Disclaimer: Verizon employee.

Matt Meiser
10-19-2006, 8:12 PM
The only good thing about satellite internet is that its available where nothing else is. Sprint is building out a high speed cellular internet service in our area. As soon as its available we'll dump Hughesnet. The lag is annoying, but HTTPS is painfully slow--takes me about 30-45s to log into Paypal or Ebay. It also doesn't work with my VPN at work (but strangely works great with one of my client's VPN's) Mark is right--uploads are painfully slow. Downloads of large files are quick though. Just last night I downloaded iTunes (35MB) in a couple minutes.

Lee DeRaud
10-19-2006, 8:50 PM
If you aren't using the home phone to make alot of calls I would think you could bring that cost down a bit too by changing the service.Second that. That $50/mo number sounds like it includes some kind of long-distance service, which, as you say, is unnecessary with the cellphone. My landline cost is only $28 (PacBell/SBC/AT&T or whatever they're calling themselves this week)...and $7 of that is for the voice-mail.

Kent Fitzgerald
10-19-2006, 8:57 PM
Just one question, Sam - how's the customer service? :D

Welcome to SMC!

Travis Porter
10-19-2006, 9:12 PM
$50 a month for local service is high IMO. I do not believe you will like Satellite Internet though. 3 second lag times, delay, latency. Requires a minimum 1 year contract, professional installation, and it used to be several hundred dollars installation costs.

You should be able to just do the DSL without home phone. It may be a bit more, but you should be able to do it. If you have cable, you should be able to get a cable modem on it's own for about $50 a month as well.

Sprint, Verizon, and Cingular are building out high speed wireless networks, but coreage is not available in all areas so before I went that route I would verify you can get coverage in your area if you go that way.

The only benefits to wireline phone is it is more reliable than cellular, and it provides definitive location information for 911 services.

Jim Becker
10-19-2006, 9:18 PM
You should be able to get "naked" DSL if your carrier is like most of them these days...that's DSL without the associated phone number. But I agree also that your phone service presently sounds like it includes "extras" that are not necessary for a simple, incoming only/emergency land-line setup. Turn off the features you don't need and keep it purely for a copper link to the outside world.
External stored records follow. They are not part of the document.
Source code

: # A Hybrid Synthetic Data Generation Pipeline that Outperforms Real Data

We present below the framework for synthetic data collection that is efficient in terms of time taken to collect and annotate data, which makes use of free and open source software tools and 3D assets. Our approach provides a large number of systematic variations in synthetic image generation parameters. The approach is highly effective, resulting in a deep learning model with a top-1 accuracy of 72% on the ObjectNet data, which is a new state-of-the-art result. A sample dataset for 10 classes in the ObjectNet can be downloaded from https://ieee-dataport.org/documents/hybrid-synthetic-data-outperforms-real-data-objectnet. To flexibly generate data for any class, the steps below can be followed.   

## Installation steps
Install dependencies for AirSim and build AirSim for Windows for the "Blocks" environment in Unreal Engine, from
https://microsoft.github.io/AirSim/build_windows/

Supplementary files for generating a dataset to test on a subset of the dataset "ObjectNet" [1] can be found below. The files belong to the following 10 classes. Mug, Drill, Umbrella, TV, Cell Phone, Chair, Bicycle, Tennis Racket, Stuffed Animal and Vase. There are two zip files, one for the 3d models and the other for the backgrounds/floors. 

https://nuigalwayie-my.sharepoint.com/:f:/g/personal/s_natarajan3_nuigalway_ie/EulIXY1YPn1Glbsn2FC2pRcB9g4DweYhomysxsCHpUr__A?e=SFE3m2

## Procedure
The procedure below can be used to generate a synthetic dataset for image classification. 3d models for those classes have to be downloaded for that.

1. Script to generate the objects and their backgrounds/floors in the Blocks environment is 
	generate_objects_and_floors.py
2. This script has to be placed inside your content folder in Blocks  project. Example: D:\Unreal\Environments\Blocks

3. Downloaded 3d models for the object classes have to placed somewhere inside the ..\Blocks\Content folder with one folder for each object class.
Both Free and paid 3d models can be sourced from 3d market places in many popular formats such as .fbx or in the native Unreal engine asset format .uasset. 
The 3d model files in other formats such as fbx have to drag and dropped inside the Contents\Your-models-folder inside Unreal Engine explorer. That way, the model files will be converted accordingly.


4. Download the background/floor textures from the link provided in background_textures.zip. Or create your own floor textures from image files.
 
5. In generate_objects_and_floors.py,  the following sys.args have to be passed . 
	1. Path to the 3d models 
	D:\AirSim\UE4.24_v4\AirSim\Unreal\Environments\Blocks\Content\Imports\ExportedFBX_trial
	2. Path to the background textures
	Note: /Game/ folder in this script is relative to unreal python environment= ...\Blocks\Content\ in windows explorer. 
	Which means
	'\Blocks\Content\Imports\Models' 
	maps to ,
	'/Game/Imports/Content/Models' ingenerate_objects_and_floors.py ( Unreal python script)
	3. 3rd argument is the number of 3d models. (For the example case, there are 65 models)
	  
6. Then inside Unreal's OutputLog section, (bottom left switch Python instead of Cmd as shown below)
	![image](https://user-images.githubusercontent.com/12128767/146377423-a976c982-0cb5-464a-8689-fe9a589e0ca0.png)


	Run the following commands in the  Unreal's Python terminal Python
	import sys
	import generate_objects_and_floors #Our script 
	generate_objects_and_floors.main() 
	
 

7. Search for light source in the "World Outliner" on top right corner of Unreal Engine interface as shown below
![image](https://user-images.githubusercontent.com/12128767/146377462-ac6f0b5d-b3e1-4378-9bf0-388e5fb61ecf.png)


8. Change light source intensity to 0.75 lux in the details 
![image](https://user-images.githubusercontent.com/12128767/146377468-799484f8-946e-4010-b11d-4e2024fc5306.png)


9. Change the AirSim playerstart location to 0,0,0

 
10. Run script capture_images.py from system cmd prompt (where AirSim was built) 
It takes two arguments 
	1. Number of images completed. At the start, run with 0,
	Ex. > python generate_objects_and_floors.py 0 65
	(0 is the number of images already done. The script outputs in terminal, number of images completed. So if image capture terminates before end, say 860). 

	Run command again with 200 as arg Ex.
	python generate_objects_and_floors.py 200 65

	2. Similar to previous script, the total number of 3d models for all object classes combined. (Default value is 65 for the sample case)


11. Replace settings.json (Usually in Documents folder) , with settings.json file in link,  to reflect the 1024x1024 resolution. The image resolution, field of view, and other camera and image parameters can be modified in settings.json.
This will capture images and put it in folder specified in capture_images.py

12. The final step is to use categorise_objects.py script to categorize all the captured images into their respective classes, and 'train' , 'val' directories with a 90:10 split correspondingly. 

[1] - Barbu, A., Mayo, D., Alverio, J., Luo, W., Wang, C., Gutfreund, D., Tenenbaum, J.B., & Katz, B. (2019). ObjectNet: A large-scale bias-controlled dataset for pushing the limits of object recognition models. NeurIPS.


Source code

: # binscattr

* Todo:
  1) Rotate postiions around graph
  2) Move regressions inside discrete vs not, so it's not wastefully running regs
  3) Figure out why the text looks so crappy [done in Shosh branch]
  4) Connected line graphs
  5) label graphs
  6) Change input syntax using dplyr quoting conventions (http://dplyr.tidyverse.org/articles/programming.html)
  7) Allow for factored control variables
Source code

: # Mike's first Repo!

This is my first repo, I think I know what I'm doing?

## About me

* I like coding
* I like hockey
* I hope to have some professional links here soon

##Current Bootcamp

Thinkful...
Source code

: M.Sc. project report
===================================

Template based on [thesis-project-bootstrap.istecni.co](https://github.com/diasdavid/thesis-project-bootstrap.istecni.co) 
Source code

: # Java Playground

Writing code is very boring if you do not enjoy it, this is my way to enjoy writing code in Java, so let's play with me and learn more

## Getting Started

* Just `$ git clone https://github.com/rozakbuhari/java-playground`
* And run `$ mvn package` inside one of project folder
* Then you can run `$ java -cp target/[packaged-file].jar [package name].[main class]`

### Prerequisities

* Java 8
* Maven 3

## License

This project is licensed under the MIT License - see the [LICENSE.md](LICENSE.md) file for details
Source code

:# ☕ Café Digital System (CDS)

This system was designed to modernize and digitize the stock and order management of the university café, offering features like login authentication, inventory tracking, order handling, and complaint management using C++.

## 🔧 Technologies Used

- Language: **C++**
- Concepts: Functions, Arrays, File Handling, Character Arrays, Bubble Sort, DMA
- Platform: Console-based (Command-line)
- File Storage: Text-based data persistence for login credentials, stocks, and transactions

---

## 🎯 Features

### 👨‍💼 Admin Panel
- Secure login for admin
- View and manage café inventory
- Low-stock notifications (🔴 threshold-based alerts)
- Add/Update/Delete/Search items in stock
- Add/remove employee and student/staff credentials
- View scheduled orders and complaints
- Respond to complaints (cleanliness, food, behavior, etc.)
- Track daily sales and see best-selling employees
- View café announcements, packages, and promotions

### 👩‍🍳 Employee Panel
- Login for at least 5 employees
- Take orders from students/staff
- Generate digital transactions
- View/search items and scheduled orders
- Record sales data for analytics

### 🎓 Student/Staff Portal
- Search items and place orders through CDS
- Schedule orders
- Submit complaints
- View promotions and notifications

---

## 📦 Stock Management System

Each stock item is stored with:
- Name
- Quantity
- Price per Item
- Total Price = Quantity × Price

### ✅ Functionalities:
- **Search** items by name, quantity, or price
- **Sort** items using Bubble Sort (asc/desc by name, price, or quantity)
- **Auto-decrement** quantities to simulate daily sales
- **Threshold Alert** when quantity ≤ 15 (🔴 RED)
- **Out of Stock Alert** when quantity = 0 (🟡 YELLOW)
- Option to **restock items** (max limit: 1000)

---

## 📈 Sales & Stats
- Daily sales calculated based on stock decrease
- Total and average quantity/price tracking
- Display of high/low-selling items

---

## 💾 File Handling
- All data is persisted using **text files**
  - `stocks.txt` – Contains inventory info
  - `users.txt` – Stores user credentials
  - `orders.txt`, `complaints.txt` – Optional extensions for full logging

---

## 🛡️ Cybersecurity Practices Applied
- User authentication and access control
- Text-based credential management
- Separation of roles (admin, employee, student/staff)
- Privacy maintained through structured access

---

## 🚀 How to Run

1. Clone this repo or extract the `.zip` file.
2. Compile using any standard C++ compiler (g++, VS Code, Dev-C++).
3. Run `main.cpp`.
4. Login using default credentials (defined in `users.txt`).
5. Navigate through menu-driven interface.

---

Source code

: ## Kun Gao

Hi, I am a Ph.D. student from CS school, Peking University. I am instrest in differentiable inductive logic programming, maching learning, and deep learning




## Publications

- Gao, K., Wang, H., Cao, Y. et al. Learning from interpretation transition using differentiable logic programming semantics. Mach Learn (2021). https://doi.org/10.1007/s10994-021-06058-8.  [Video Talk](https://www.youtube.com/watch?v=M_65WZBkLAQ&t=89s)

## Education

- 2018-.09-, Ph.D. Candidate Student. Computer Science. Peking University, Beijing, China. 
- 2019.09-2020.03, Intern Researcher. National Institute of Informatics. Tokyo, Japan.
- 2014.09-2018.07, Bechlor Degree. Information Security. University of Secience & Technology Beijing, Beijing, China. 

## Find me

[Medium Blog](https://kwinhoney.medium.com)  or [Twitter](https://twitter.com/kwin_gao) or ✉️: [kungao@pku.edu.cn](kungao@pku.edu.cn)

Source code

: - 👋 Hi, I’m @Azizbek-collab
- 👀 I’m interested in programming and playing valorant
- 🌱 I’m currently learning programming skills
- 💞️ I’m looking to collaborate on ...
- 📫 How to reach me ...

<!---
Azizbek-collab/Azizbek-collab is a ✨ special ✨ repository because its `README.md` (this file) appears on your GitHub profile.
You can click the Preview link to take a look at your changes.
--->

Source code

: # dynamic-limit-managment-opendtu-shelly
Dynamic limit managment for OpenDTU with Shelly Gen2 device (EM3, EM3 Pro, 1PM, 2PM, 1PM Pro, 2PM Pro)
You should also ask your DSL provider if they offer a better rate for a year commitment. My Verizon DSL with 3mb down and 768Kbps up runs me $29.95 a month with a one-year commitment in place. ($39 for month to month)

Tim Morton
10-20-2006, 7:20 AM
Ken, I would tread very carefully into satellite internet. I think you will find it is a HUGE pain in the butt and not worth the savings. I'm pretty sure you should be able to get the local cable provider to come hook you up to a broadband line only for alot less than the money you are paying now. I had Adelphia hook us up at work last year for $49 a month.

Rob Russell
10-20-2006, 7:35 AM
For us, the SBC landline is around $25/month. We could save a bit by going to digital phone over cable, but there is a price that we'd pay. When the power goes out, the SBC phone still works but the cable stuff dies.

J. Scott Chambers
10-20-2006, 7:51 AM
Our cable company will sell internet service (or at least they did, haven't checked lately) without being a TV subscriber, it just cost about $10 more per month.

I've considered dropping our phone service as well, and using cellular, except we have small children in the house, and true 911 service is a must.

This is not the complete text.